# Exercise description
Please copy out every line in the records below that includes the word "insert".

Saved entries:
----

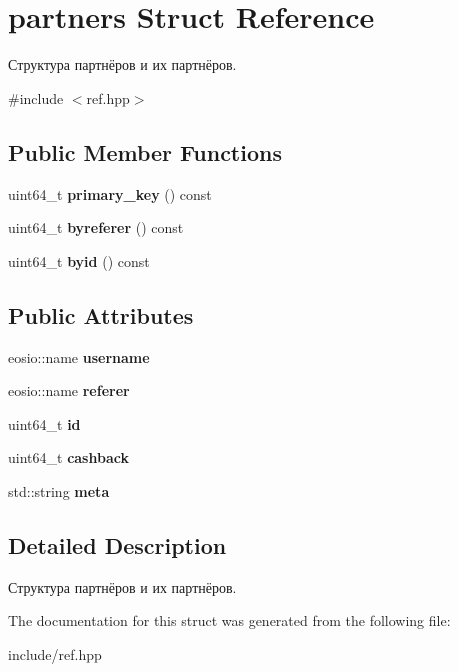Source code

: \hypertarget{structpartners}{}\section{partners Struct Reference}
\label{structpartners}


Структура партнёров и их партнёров.  




{\ttfamily \#include $<$ref.\+hpp$>$}

\subsection*{Public Member Functions}
\begin{DoxyCompactItemize}
\item 
\mbox{\label{structpartners_a9af4a38e8888c6fff93efd9e3af54a80}} 
uint64\+\_\+t {\bfseries primary\+\_\+key} () const
\item 
\mbox{\label{structpartners_a5c93fa6c916a5d7be0d5185fca2a8c5f}} 
uint64\+\_\+t {\bfseries byreferer} () const
\item 
\mbox{\label{structpartners_a71d7d1a136d33832fc916154084cb57b}} 
uint64\+\_\+t {\bfseries byid} () const
\end{DoxyCompactItemize}
\subsection*{Public Attributes}
\begin{DoxyCompactItemize}
\item 
\mbox{\label{structpartners_ac9be1c3c2c5f7b81fbe8acfa2f76e858}} 
eosio\+::name {\bfseries username}
\item 
\mbox{\label{structpartners_a44bf256aa55e6f8c17800a3160714143}} 
eosio\+::name {\bfseries referer}
\item 
\mbox{\label{structpartners_aaf49127e21e0eda009bd7bd338d1c6e1}} 
uint64\+\_\+t {\bfseries id}
\item 
\mbox{\label{structpartners_a2d4df9210e42767611ce8004daed8572}} 
uint64\+\_\+t {\bfseries cashback}
\item 
\mbox{\label{structpartners_ab35f8626187f53e9b60e017fc5b7a511}} 
std\+::string {\bfseries meta}
\end{DoxyCompactItemize}


\subsection{Detailed Description}
Структура партнёров и их партнёров. 

The documentation for this struct was generated from the following file\+:\begin{DoxyCompactItemize}
\item 
include/ref.\+hpp\end{DoxyCompactItemize}
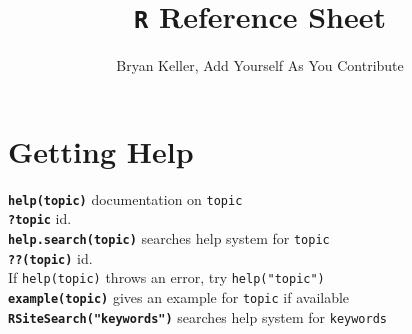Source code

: \documentclass{article}
\title{\texttt{R} Reference Sheet}
\author{Bryan Keller, Add Yourself As You Contribute}
\newcommand{\bt}[1]{\textbf{\texttt{#1}}} %
\newcommand{\pt}[1]{\texttt{#1}}          %
\begin{document}
\maketitle

\section{Getting Help}
\bt{help(topic)} documentation on \pt{topic} \\
\bt{?topic} id. \\
\bt{help.search(topic)} searches help system for \pt{topic} \\
\bt{??(topic)} id. \\
If \pt{help(topic)} throws an error, try \pt{help("topic")} \\
\bt{example(topic)} gives an example for \pt{topic} if available \\
\bt{RSiteSearch("keywords")} searches help system for \pt{keywords} \\
\end{document}
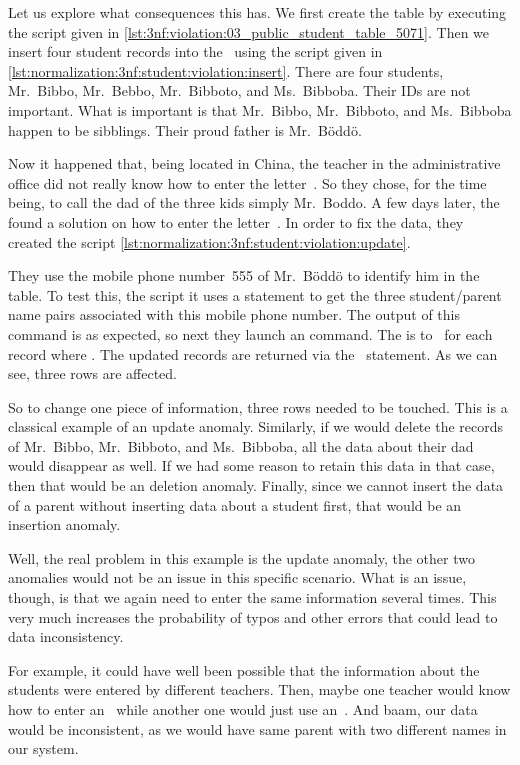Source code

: Let us explore what consequences this has.
We first create the table by executing the script given in \cref{lst:3nf:violation:03_public_student_table_5071}.
Then we insert four student records into the \db\ using the script given in \cref{lst:normalization:3nf:student:violation:insert}.
There are four students, Mr.~Bibbo, Mr.~Bebbo, Mr.~Bibboto, and Ms.~Bibboba.
Their IDs are not important.
What is important is that Mr.~Bibbo, Mr.~Bibboto, and Ms.~Bibboba happen to be sibblings.
Their proud father is Mr.~B{\"o}dd{\"o}.

Now it happened that, being located in China, the teacher in the administrative office did not really know how to enter the letter~.
So they chose, for the time being, to call the dad of the three kids simply Mr.~Boddo.
A few days later, the found a solution on how to enter the letter~.
In order to fix the data, they created the script \cref{lst:normalization:3nf:student:violation:update}.

They use the mobile phone number~555 of Mr.~B{\"o}dd{\"o} to identify him in the table.
To test this, the script it uses a  statement to get the three student/parent name pairs associated with this mobile phone number.
The output of this command is as expected, so next they launch an  command.
The  is  to~ for each record where .
The updated records are returned via the~ statement.
As we can see, three rows are affected.

So to change one piece of information, three rows needed to be touched.
This is a classical example of an update anomaly.
Similarly, if we would delete the records of Mr.~Bibbo, Mr.~Bibboto, and Ms.~Bibboba, all the data about their dad would disappear as well.
If we had some reason to retain this data in that case, then that would be an deletion anomaly.
Finally, since we cannot insert the data of a parent without inserting data about a student first, that would be an insertion anomaly.

Well, the real problem in this example is the update anomaly, the other two anomalies would not be an issue in this specific scenario.
What is an issue, though, is that we again need to enter the same information several times.
This very much increases the probability of typos and other errors that could lead to data inconsistency.

For example, it could have well been possible that the information about the students were entered by different teachers.
Then, maybe one teacher would know how to enter an~ while another one would just use an~.
And baam, our data would be inconsistent, as we would have same parent with two different names in our system.%
%
\FloatBarrier%
\endhsection%
%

----

# Reply to the task
Then we insert four student records into the \db\ using the script given in \cref{lst:normalization:3nf:student:violation:insert}.
Finally, since we cannot insert the data of a parent without inserting data about a student first, that would be an insertion anomaly.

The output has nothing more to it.